Concerns now abound on loan repayment in what has become Bhutan’s most expensive hydro project
The Bhutanese has found that a cabinet decision made on the basis of inaccurate technical information in 2008 played a major role in the ballooning of the Punatsangchu 1 (P 1) project cost to Nu 94 bn.
In June 2008 the cabinet based on a presentation of the Punatsangchu Hydroelectric Project Authority (PHPA) agreed to shift the location of the P 1 dam 1.4 km upstream from the original site chosen by WAPCOS.
The justification given then was that the new location at 7.1 km downstream of the Wangdue Bridge would have an easy to reach hard rock bed surface at 30 meters, and would generate an additional 105 MW at only an additional cost of Nu 1.2 bn on the total project cost of Nu 35.14 bn. This would increase the power generation of 5.2 bn units to 5.7 bn units.
However, when construction started the dam construction company could not find the hard rock at 30 meters and had to dig till a record 74 meters. This additional dam depth hugely increased the entire project cost as the dam is the biggest and most expensive component of any project.
The cost shoots up
In 2006 the estimated cost of the dam was Nu 7 bn but in 2009 it was tendered for Nu 12.45 bn to Larsen and Toubro and now in 2013 the completion cost of the dam mainly due to the additional depth was announced at Nu 37 bn. By comparison the entire Tala project was completed for around Nu 41 bn in 2007.

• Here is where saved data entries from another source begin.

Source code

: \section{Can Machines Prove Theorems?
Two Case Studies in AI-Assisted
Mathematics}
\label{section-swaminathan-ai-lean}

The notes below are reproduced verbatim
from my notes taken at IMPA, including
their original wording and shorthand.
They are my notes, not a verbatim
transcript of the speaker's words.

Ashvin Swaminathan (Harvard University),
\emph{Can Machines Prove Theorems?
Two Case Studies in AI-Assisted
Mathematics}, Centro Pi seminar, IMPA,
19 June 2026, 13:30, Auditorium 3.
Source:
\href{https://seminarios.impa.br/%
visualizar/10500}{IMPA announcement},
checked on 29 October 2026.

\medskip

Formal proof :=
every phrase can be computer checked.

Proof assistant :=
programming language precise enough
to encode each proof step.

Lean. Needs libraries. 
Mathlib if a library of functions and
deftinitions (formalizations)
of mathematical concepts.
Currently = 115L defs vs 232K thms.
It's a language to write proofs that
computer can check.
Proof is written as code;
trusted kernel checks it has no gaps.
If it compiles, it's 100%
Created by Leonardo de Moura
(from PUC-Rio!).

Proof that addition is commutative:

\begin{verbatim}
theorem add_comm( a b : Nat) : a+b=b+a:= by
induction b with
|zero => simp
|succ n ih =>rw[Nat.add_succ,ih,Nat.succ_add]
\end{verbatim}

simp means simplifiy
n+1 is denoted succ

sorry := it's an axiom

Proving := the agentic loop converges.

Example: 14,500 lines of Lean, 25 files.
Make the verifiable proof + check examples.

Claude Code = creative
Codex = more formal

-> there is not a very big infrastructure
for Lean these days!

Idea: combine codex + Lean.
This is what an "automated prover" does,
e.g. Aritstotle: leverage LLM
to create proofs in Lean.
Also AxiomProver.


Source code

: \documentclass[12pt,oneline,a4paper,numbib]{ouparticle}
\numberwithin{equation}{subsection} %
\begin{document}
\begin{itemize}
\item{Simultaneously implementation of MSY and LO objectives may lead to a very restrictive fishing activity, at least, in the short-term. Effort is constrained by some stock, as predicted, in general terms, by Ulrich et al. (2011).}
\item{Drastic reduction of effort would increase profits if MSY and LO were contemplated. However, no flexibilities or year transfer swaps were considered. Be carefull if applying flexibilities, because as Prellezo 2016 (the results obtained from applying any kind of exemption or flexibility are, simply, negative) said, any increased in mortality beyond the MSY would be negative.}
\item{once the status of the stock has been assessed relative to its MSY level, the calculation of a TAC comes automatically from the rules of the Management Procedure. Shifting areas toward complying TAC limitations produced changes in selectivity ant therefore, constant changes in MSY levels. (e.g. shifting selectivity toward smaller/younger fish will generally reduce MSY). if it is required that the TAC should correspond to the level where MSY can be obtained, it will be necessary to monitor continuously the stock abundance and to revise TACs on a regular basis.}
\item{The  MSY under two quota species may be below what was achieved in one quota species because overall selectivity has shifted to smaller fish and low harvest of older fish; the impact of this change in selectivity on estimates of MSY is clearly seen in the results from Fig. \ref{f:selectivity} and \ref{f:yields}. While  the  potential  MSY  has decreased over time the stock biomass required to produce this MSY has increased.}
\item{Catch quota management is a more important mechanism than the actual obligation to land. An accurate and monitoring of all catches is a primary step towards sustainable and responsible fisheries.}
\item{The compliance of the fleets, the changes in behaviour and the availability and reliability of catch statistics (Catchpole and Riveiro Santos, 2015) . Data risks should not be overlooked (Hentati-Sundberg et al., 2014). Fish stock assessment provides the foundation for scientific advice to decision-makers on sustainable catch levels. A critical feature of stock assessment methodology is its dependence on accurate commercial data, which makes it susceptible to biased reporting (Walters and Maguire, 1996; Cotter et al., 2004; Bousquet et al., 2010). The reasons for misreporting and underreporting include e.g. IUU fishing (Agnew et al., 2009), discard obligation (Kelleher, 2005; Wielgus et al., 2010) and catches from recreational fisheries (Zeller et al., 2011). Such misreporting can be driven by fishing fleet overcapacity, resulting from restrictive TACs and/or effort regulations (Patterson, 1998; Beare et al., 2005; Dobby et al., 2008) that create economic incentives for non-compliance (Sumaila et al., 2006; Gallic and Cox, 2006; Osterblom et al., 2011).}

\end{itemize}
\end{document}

Similarly the P 1 project cost estimated in 2006 was Nu 35.14 bn which in a 2012 interview with this paper was quoted at Nu 66 bn by the PHPA MD R.N Khazanchi. The latest figure is Nu 94 billion.
The MD in reply to a question said that there would be no assurances that the price would not rise beyond 94 bn in the event of something unnatural happening.
PHPA’s latest cost completion figures for P 1 acknowledges that of the 94 bn figure around 54 percent increase was due to geological and design changes including relocating the dam and only 46 percent was due to inflation.
Criticism of cabinet decision on dam relocation
The PHPA’s flawed depth perception of 30 meters, the exorbitant increase in the project cost and the cabinet decision which was made without asking for more research or consulting more experts have come in for increasing criticism from both government officials and also those in the private sector.
A government official on the condition of anonymity said, “Our project were among the most cost effective in the world coming to around or less than 1 million USD for 1 MW but this project has increased it to around 1.4 mn USD per MW.”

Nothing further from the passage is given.